═══ GIVEN DATA ═══

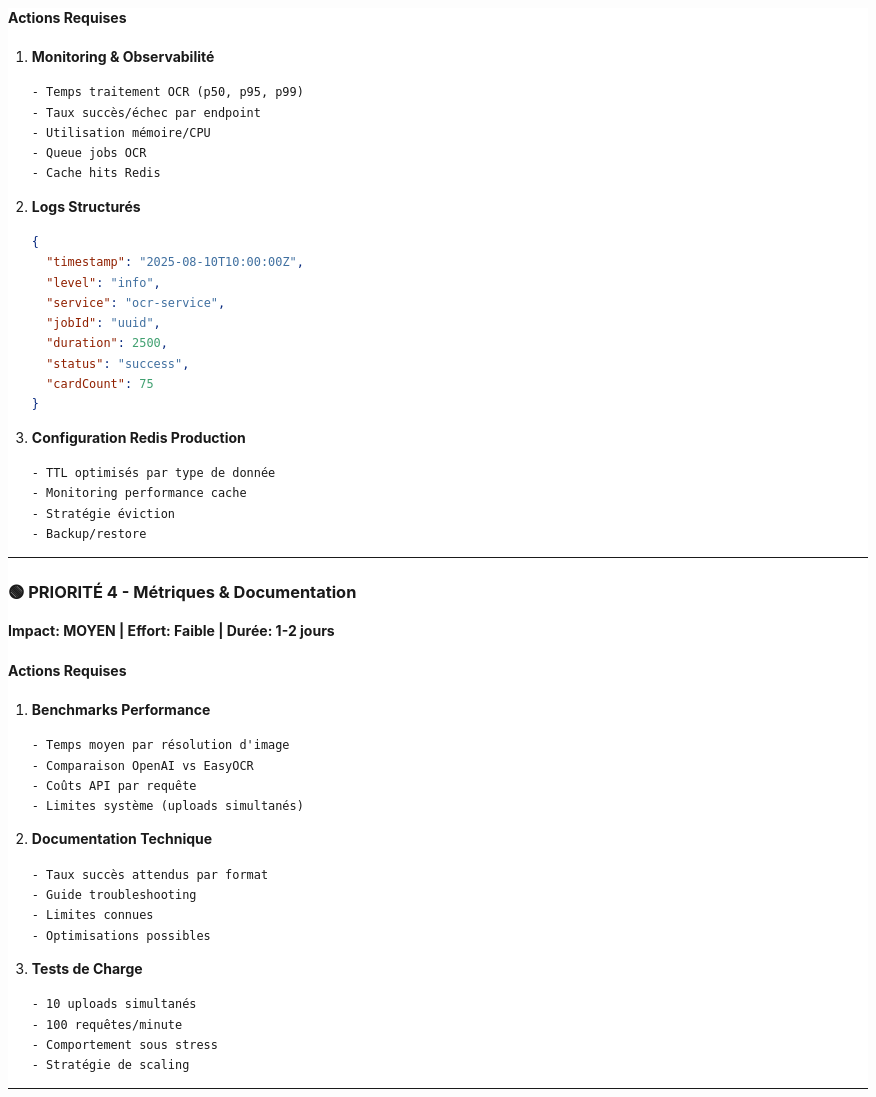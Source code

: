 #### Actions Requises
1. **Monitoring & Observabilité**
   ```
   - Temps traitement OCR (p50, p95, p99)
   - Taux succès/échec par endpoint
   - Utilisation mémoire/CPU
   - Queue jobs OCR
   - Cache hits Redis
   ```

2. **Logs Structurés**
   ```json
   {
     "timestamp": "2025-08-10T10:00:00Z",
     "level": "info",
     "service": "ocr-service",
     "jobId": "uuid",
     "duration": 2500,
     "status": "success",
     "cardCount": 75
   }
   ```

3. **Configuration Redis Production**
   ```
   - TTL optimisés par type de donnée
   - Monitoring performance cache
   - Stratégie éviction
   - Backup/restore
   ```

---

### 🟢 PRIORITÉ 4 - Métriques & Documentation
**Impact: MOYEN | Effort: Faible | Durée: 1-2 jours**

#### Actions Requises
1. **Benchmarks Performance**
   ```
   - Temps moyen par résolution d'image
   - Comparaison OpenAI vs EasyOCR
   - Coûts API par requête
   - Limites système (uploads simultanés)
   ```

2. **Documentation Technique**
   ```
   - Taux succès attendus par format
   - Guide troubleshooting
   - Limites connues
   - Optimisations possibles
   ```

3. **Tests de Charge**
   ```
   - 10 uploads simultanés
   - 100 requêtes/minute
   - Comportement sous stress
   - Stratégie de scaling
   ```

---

═══

** WORK TO COMPLETE **
Set down every entry word for word, but omit the pictures.

** YOUR RESPONSE **
Source code

: #### Actions Requises
1. **Monitoring & Observabilité**
   ```
   - Temps traitement OCR (p50, p95, p99)
   - Taux succès/échec par endpoint
   - Utilisation mémoire/CPU
   - Queue jobs OCR
   - Cache hits Redis
   ```

2. **Logs Structurés**
   ```json
   {
     "timestamp": "2025-08-10T10:00:00Z",
     "level": "info",
     "service": "ocr-service",
     "jobId": "uuid",
     "duration": 2500,
     "status": "success",
     "cardCount": 75
   }
   ```

3. **Configuration Redis Production**
   ```
   - TTL optimisés par type de donnée
   - Monitoring performance cache
   - Stratégie éviction
   - Backup/restore
   ```

---

### 🟢 PRIORITÉ 4 - Métriques & Documentation
**Impact: MOYEN | Effort: Faible | Durée: 1-2 jours**

#### Actions Requises
1. **Benchmarks Performance**
   ```
   - Temps moyen par résolution d'image
   - Comparaison OpenAI vs EasyOCR
   - Coûts API par requête
   - Limites système (uploads simultanés)
   ```

2. **Documentation Technique**
   ```
   - Taux succès attendus par format
   - Guide troubleshooting
   - Limites connues
   - Optimisations possibles
   ```

3. **Tests de Charge**
   ```
   - 10 uploads simultanés
   - 100 requêtes/minute
   - Comportement sous stress
   - Stratégie de scaling
   ```

---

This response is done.